TASK BRIEF → In the entries that follow, how many lines hold the string "database"? Give only that number.

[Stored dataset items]
# # # # #

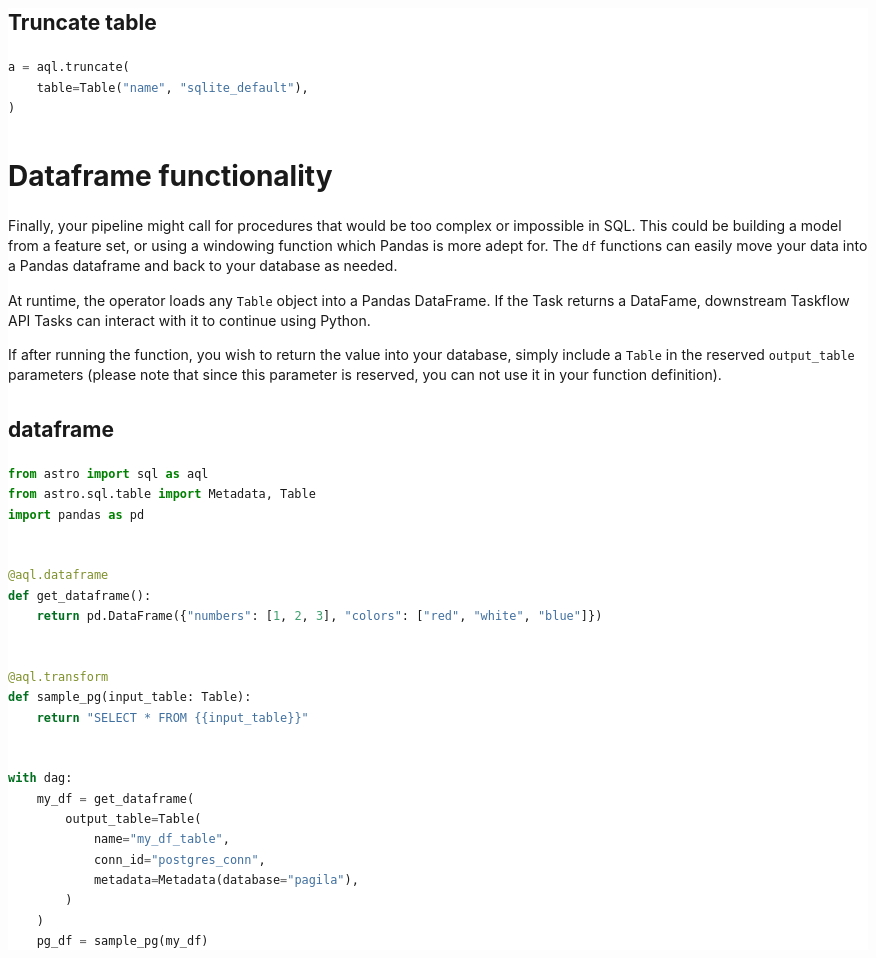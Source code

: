 ## Truncate table

```python
a = aql.truncate(
    table=Table("name", "sqlite_default"),
)
```

# Dataframe functionality

Finally, your pipeline might call for procedures that would be too complex or impossible in SQL. This could be building a model from a feature set, or using a windowing function which Pandas is more adept for. The `df` functions can easily move your data into a Pandas dataframe and back to your database as needed.

At runtime, the operator loads any `Table` object into a Pandas DataFrame. If the Task returns a DataFame, downstream Taskflow API Tasks can interact with it to continue using Python.

If after running the function, you wish to return the value into your database, simply include a `Table` in the reserved `output_table` parameters (please note that since this parameter is reserved, you can not use it in your function definition).

## dataframe
```python
from astro import sql as aql
from astro.sql.table import Metadata, Table
import pandas as pd


@aql.dataframe
def get_dataframe():
    return pd.DataFrame({"numbers": [1, 2, 3], "colors": ["red", "white", "blue"]})


@aql.transform
def sample_pg(input_table: Table):
    return "SELECT * FROM {{input_table}}"


with dag:
    my_df = get_dataframe(
        output_table=Table(
            name="my_df_table",
            conn_id="postgres_conn",
            metadata=Metadata(database="pagila"),
        )
    )
    pg_df = sample_pg(my_df)
```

# # # # #

WRITTEN RESPONSE → 3